Alternative to "Black Boxes" Takes Flight

Air France crash renews interest in real-time flight-data reporting systems

16 September 2009—Deep in the waters of the Atlantic lies the only hope of knowing exactly what brought down Air France flight 447, which killed all 228 people on board. It has been more than three months since the crash, and the investigators' holy grail, the aircraft's 'black boxes,' have long since ceased emitting their distinctive ultrahigh-frequency 'ping,' so the search for them has been called off. The recorders, and any insight they could have provided, are lost.

In this age of constant connectivity, many people wonder why the aviation industry still relies on onboard recording devices. Why not a system that transmits information in real time?

It's a question that's come up during the past 20 years in the few instances when black boxes—which are actually bright orange—have been destroyed or lost after crashes. But the latest accident has prompted Airbus, the maker of the downed Air France aircraft, to study alternatives or supplements to the black boxes, like transmitting data in real time or extending the life of the pinger longer than 30 days to give investigators more time to find the recorders.

'I don't think anybody believes that the black box should be replaced, but it should be augmented with technologies that provide more information in real time,' says Bill Tempany, CEO of AeroMechanical Services (AMS), maker of Afirs UpTime, a real-time flight-data reporting system.

Thomas Schmutz, vice president of engineering with the aviation recorders division of L-3 Communications, says real-time data broadcast would be an outstanding, if pricey, complement to the onboard data and voice recorders. 'It is too costly for all the airplanes flying all around the world to broadcast all the data all day in real time,' he says. Besides, airplane black boxes are recovered in the vast majority of instances.
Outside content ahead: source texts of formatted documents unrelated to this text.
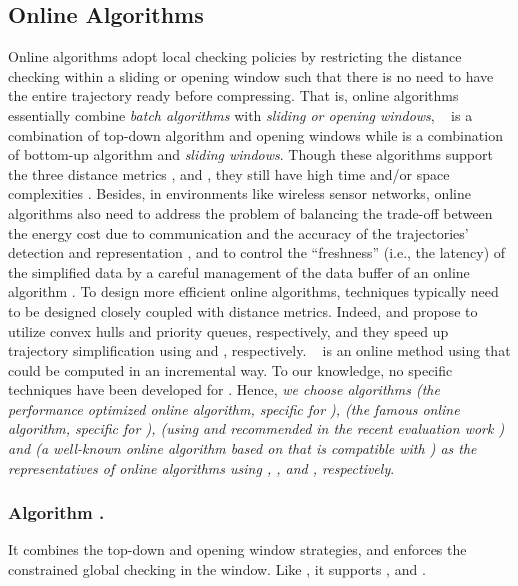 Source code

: \subsection{Online Algorithms}

Online \lsa algorithms adopt local checking policies by restricting the distance checking within a sliding or opening window such that there is no need to have the entire trajectory ready before compressing. That is, online algorithms essentially combine {\em batch algorithms} with {\em sliding or opening windows}, \eg\
\opwa \cite{Meratnia:Spatiotemporal} is a combination of top-down algorithm \dpa and opening windows while  \cite{Keogh:online} is a combination of bottom-up algorithm \tpa and \textit{sliding windows}.
%
Though these algorithms support the three distance metrics \ped, \sed and \dad, they still have high time and/or space complexities \cite{Liu:BQS}.
%
{Besides, in environments like wireless sensor networks, online algorithms also need to address the problem of balancing the trade-off between the energy cost due to communication and the accuracy of the trajectories' detection and representation \cite{Ghica:DTracking}, and to control the ``freshness'' (i.e., the latency) of the simplified data by a careful management of the data buffer of an online algorithm \cite{Ghica:DTracking}.}
%
To design more efficient online algorithms, techniques typically need to be designed closely coupled with distance metrics.
Indeed, \bqsa \cite{Liu:BQS} and \squishe \cite{Muckell:Compression} propose to utilize convex hulls and priority queues, respectively, and they speed up trajectory simplification using \ped and \sed, respectively.
{\dagots~\cite{Cao:Dots} is an online method using \lissed that could be computed in an incremental way.}
To our knowledge, no specific techniques have been developed for \dad.
Hence, {\em we choose algorithms \bqsa ({the performance optimized online algorithm, specific for \ped}), \squishe ({the famous online algorithm, specific for \sed}), {\dagots ({using \lissed and recommended in the recent evaluation work \cite{Zhang:Evaluation}})} and \opwa ({a well-known online algorithm based on \dpa that is compatible with \dad}) as the representatives of online algorithms using \ped, \sed, {\lissed} and \dad, respectively}.



\subsubsection{Algorithm \opwa \cite{Meratnia:Spatiotemporal}.}
It combines the top-down and opening window strategies, and enforces the constrained global checking in the window. Like \dpa, it supports \ped, \sed and \dad.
An industry-wide adoption of real-time broadcast of data would also require a mandate from government agencies, such as the U.S. Federal Aviation Administration. Schmutz says the FAA is cautious about introducing new rules that could cause a lot of expense for the air travel industry. 'In a time when airlines are not especially profitable, it becomes difficult to require more,' he says. He added that in the early part of 2010, the FAA will require that black boxes increase their recording time from the last 30 minutes of a flight to the last 2 hours.

There are an estimated 10 000 planes in the air around the world at any given time and only so much spectrum available. And no one single band of spectrum would be ideal. While planes might make do with a VHF band over land, those flying over oceans rely on more expensive satellite communications.

AMS's Afirs 'blue box' reporting system, already in use in a couple of hundred aircraft owned by 31 small airlines around the world, relies solely on satellite communications to transmit flight data in real time. And the system does so cost-effectively, Tempany says.

The system uses an onboard processor to compress data received from a plane's flight-data acquisition unit. The compressed data is then transmitted via Iridium satellites to AMS's servers in Toronto and Calgary, in Canada. Once there, the data is decompressed and routed via the Internet and delivered, sometimes even as text messages, to airline officials or ground control. What helps keep the system's costs down, Tempany says, is that the Afirs transmits data in real time only when certain predetermined conditions occur, such as the loss of cabin pressure or an engine fire, for example. (Pilots in the cockpit and ground control personnel can also trigger the Afirs emergency mode manually in the event of a problem.)

'The black box [system] records the data and waits for somebody to find it. [But] when our system goes into emergency mode, it transmits the location of that aircraft—the latitude, longitude, speed, altitude, acceleration—every two seconds,' Tempany says.

Schmutz is not impressed. He says a system that transmits data in real time only when an emergency is under way could fail to provide investigators with crucial information. 'The most important data when you have a problem isn't necessarily the data you broadcast after you detect that you have a problem,' he says. 'You want to back up 10 minutes and broadcast all of that. If you're in trouble, you're not going to have the time to do that. And you're counting on systems that are in trouble to deliver data.'

Krishna Kavi, an engineering and computer science professor at the University of North Texas, who conducted a study of the EgyptAir flight 990 crash in 1999, says that transmitting continuous real-time data is not as daunting as it may seem.

A plane would not have to rely solely on satellites to transmit its data, he says, because software-defined radios can automatically detect what kind of bandwidth is available at any point during a flight—whether it's VHF, HF, or satellite.

Ten years ago, he determined that each plane needed 2 to 4 kilobytes per second to transmit the data required by the FAA. At the time, there were more than 3000 planes in the sky at any given time over the United States alone.

'Most of us today can get 3 to 6 megabits per second of bandwidth at home. And what we're talking about is maybe one-thousandth of it,' Kavi says. 'The [airlines] are willing to provide Internet on the planes. So if they can provide Internet, they can easily transfer kilobits of data from each plane."